A career spanning from 1999-2012, nobody seemed to define unpredictability from the bullpen better than Guillermo Mota. He had a nice mix of excellent, terrible, and average seasons. In August of 2006, after having one of those horrific years with the Cleveland Indians, he joined the New York Mets.
The club purchased him and his 6.21 ERA in 37.2 innings of work. Somehow, things ended up working out incredibly well down the stretch in the regular season.
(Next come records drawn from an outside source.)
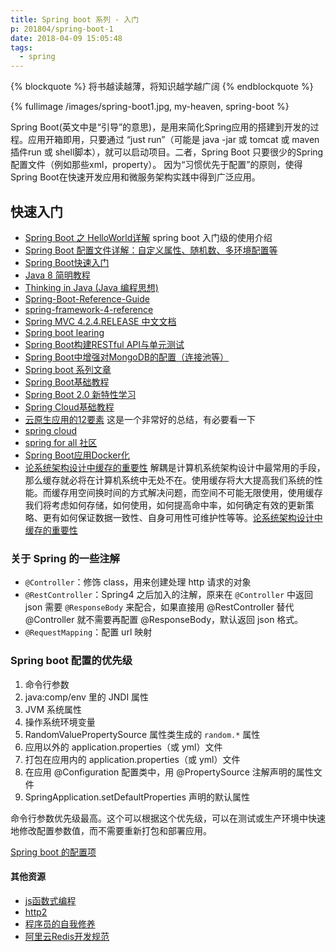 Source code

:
 ```yaml
---
title: Spring boot 系列 - 入门
p: 201804/spring-boot-1
date: 2018-04-09 15:05:48
tags:
  - spring
---
```


{% blockquote %}
将书越读越薄，将知识越学越广阔
{% endblockquote %}

{% fullimage /images/spring-boot1.jpg, my-heaven, spring-boot %}

Spring Boot(英文中是“引导”的意思)，是用来简化Spring应用的搭建到开发的过程。应用开箱即用，只要通过 “just run”（可能是 java -jar 或 tomcat 或 maven插件run 或 shell脚本），就可以启动项目。二者，Spring Boot 只要很少的Spring配置文件（例如那些xml，property）。 因为“习惯优先于配置”的原则，使得Spring Boot在快速开发应用和微服务架构实践中得到广泛应用。


## 快速入门

- [Spring Boot 之 HelloWorld详解](http://www.spring4all.com/article/266)
spring boot 入门级的使用介绍
- [Spring Boot 配置文件详解：自定义属性、随机数、多环境配置等](http://www.spring4all.com/article/248)
- [Spring Boot快速入门](http://blog.didispace.com/spring-boot-learning-1/)
- [Java 8 简明教程](http://blog.didispace.com/books/java8-tutorial/ch1.html)
- [Thinking in Java (Java 编程思想)](http://blog.didispace.com/books/think-in-java/)
- [Spring-Boot-Reference-Guide](http://blog.didispace.com/books/spring-boot-reference/)
- [spring-framework-4-reference](http://blog.didispace.com/books/spring-framework-4-reference/)
- [Spring MVC 4.2.4.RELEASE 中文文档 ](http://blog.didispace.com/books/spring-mvc-4-tutorial/)
- [Spring boot learing](https://gitee.com/didispace/SpringBoot-Learning)
- [Spring Boot构建RESTful API与单元测试](http://blog.didispace.com/springbootrestfulapi/)
- [Spring Boot中增强对MongoDB的配置（连接池等）](http://blog.didispace.com/springbootmongodb-plus/)
- [Spring boot 系列文章](http://blog.didispace.com/tags/Spring-Boot/)
- [Spring Boot基础教程](http://blog.didispace.com/Spring-Boot基础教程/)
- [Spring Boot 2.0 新特性学习](http://blog.didispace.com/Spring-Boot-2-0-feature/)
- [Spring Cloud基础教程](http://blog.didispace.com/Spring-Cloud基础教程/)
- [云原生应用的12要素](http://blog.didispace.com/12factor-zh-cn/)
这是一个非常好的总结，有必要看一下
- [spring cloud](http://blog.didispace.com/categories/Spring-Cloud/)
- [spring for all 社区](http://www.spring4all.com)
- [Spring Boot应用Docker化](http://doc.spring4all.com/spring-guildes/spring-boot-with-docker.html)
- [论系统架构设计中缓存的重要性](http://www.spring4all.com/article/653)
解耦是计算机系统架构设计中最常用的手段，那么缓存就必将在计算机系统中无处不在。使用缓存将大大提高我们系统的性能。而缓存用空间换时间的方式解决问题，而空间不可能无限使用，使用缓存我们将考虑如何存储，如何使用，如何提高命中率，如何确定有效的更新策略、更有如何保证数据一致性、自身可用性可维护性等等。[论系统架构设计中缓存的重要性](http://www.spring4all.com/question/177)



### 关于 Spring 的一些注解
- `@Controller`：修饰 class，用来创建处理 http 请求的对象
- `@RestController`：Spring4 之后加入的注解，原来在 `@Controller` 中返回 json 需要 `@ResponseBody` 来配合，如果直接用 @RestController 替代 @Controller 就不需要再配置 @ResponseBody，默认返回 json 格式。
- `@RequestMapping`：配置 url 映射

### Spring boot 配置的优先级

1. 命令行参数
2. java:comp/env 里的 JNDI 属性
3. JVM 系统属性
4. 操作系统环境变量
5. RandomValuePropertySource 属性类生成的 `random.*` 属性
6. 应用以外的 application.properties（或 yml）文件
7. 打包在应用内的 application.properties（或 yml）文件
8. 在应用 @Configuration 配置类中，用 @PropertySource 注解声明的属性文件
9. SpringApplication.setDefaultProperties 声明的默认属性

命令行参数优先级最高。这个可以根据这个优先级，可以在测试或生产环境中快速地修改配置参数值，而不需要重新打包和部署应用。

[Spring boot 的配置项](https://docs.spring.io/spring-boot/docs/current/reference/html/common-application-properties.html)




#### 其他资源
- [js函数式编程](http://blog.didispace.com/books/mostly-adequate-guide-chinese/)
- [http2](http://blog.didispace.com/books/http2-explained-chinese/)
- [程序员的自我修养](http://blog.didispace.com/books/a-programmer-prepares/)
- [阿里云Redis开发规范](http://blog.didispace.com/阿里云Redis开发规范/)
Mota wasn’t just another arm for the Mets. He helped secure them some victories and often found himself pitching in team wins.
Guillermo Mota gave the Mets 18 awesome innings in 2006
Mota’s 2006 season with the Mets included one of the finest ERAs you can find from a guy who tossed at least 18 innings. Mota allowed just two runs and struck out 19. The 1.00 ERA, 0.83 WHIP, and 3-0 record all made for a nice two-game’s worth of innings.
It all began with a shutout inning on August 22 against the team’s future playoff foe, St. Louis Cardinals. Mota also struck out a pair of batters, something he would do in each of his first four appearances for the Mets.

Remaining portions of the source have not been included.